*** Record excerpts ***

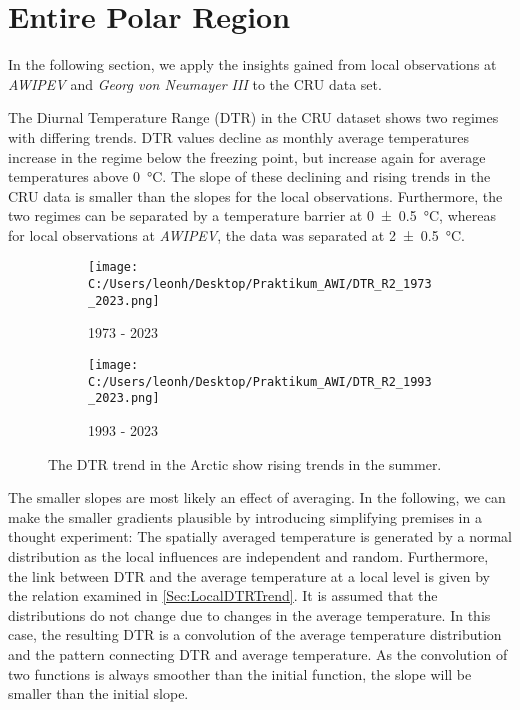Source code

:\section{Entire Polar Region}

In the following section, we apply the insights gained from local observations at \textit{AWIPEV} and \textit{Georg von Neumayer III} to the CRU data set.

The Diurnal Temperature Range (DTR) in the CRU dataset shows two regimes with differing trends. DTR values decline as monthly average temperatures increase in the regime below the freezing point, but increase again for average temperatures above \SI{0}{\celsius}. The slope of these declining and rising trends in the CRU data is smaller than the slopes for the local observations. Furthermore, the two regimes can be separated by a temperature barrier at \SI{0\pm0.5}{\celsius}, whereas for local observations at \textit{AWIPEV}, the data was separated at \SI{2\pm0.5}{\celsius}.

\begin{figure}[ht]
    \centering

    \begin{subfigure}[t]{0.45\textwidth}
        \centering
        \texttt{[image: C:/Users/leonh/Desktop/Praktikum\_AWI/DTR\_R2\_1973\_2023.png]}
        \caption{1973 - 2023}
    \end{subfigure}
    \hfil
    \begin{subfigure}[t]{0.45\textwidth}
        \centering
        \texttt{[image: C:/Users/leonh/Desktop/Praktikum\_AWI/DTR\_R2\_1993\_2023.png]}
        \caption{1993 - 2023}
    \end{subfigure}

    \caption{The DTR trend in the Arctic show rising trends in the summer.}
    \label{fig:2by2subfigures}
  \end{figure}

The smaller slopes are most likely an effect of averaging. In the following, we can make the smaller gradients plausible by introducing simplifying premises in a thought experiment: The spatially averaged temperature is generated by a normal distribution as the local influences are independent and random. Furthermore, the link between DTR and the average temperature at a local level is given by the relation examined in \cref{Sec:LocalDTRTrend}. It is assumed that the distributions do not change due to changes in the average temperature. In this case, the resulting DTR is a convolution of the average temperature distribution and the pattern connecting DTR and average temperature. As the convolution of two functions is always smoother than the initial function, the slope will be smaller than the initial slope.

*** End of Record excerpts ***

• Problem details:
Every line of the listing that includes "data" must be shown.

• Answer to the problem:
In the following section, we apply the insights gained from local observations at \textit{AWIPEV} and \textit{Georg von Neumayer III} to the CRU data set.
The Diurnal Temperature Range (DTR) in the CRU dataset shows two regimes with differing trends. DTR values decline as monthly average temperatures increase in the regime below the freezing point, but increase again for average temperatures above \SI{0}{\celsius}. The slope of these declining and rising trends in the CRU data is smaller than the slopes for the local observations. Furthermore, the two regimes can be separated by a temperature barrier at \SI{0\pm0.5}{\celsius}, whereas for local observations at \textit{AWIPEV}, the data was separated at \SI{2\pm0.5}{\celsius}.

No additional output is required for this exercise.